Ustwo makes mobile software for the biggest companies in the world. How—and why —did it make the most beautiful game of the year?
The most popular app on the paid section of the iOS store—ahead of the sleep cycle monitors, photo editors and fast fitness programs—is Monument Valley, an indelibly beautiful puzzle game that I called, last week, a "head orgasm". In a few obvious ways, the game belongs among the great indie gaming success stories of the past five years. Like Braid and Limbo and Journey, it features an arresting and unique aesthetic, no explicit violence, and a thoughtful, nearly philosophical tone.

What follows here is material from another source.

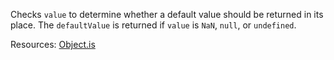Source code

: Checks <code>value</code> to determine whether a default value should be returned in its place. The <code>defaultValue</code> is returned if <code>value</code> is <code>NaN</code>, <code>null</code>, or <code>undefined</code>.

Resources: [Object.is](https://developer.mozilla.org/docs/Web/JavaScript/Reference/Global_Objects/Object/is)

In another, fundamental, way, Monumental Valley isn't meaningfully "indie" at all: ustwogames, the 8-person studio behind the hit, is nested within ustwo, a 187-person digital product studio which counts among its clients Sony, Barclay's, Fujitsu, and JP Morgan and has offices in London, New York, and Malmo. Founded in 2004, ustwo is the kind of place where the founders—two British graphic designers—go by a joint nickname (Mills and Sinx), where the only office rule is that there must be a song playing (the choice of which is adjudicated by special voting software), and where a custom company intranet aggregates employees' Instagram feeds.
The production conditions of most "indie" hits have mostly fallen into a few categories: acute privation, Kickstarter-funded subsistence, and for a very few, major corporate backing. Surely cultivation amidst a thriving, achingly hip digital product startup has not been among them.
But that's exactly the environment in which Monument Valley was born, and to which, according to the game's designer, Ken Wong, it owes much of its success.
"Being surrounded by so many non-gamers had a really good effect on the project," Wong told BuzzFeed. "We didn't want to make something that they wouldn't understand when it was all done."
To make sure of that, Wong and the game's executive producer, Dan Gray, regularly enlisted employees from throughout the London office to test Monument Valley. "We saw what made them smile and what made them frustrated," Wong said. "I don't know if many other teams of this size have the luxury to do that."
And unlike the testers at major game studios, the testers at ustwo weren't worked-to-the-bone game fanatics hoping to break into the industry. They were animators, graphic and user interface designers, and programmers, people with a broad cultural palette and a deep understanding of the way people use mobile devices.
Wong and Gray both say that the feedback they've received since the game's release—from adults who had never finished a game before Monument Valley to parents playing with their children—has been a testament to that inclusive testing process.
"We seem to have created a game that people want," says Gray.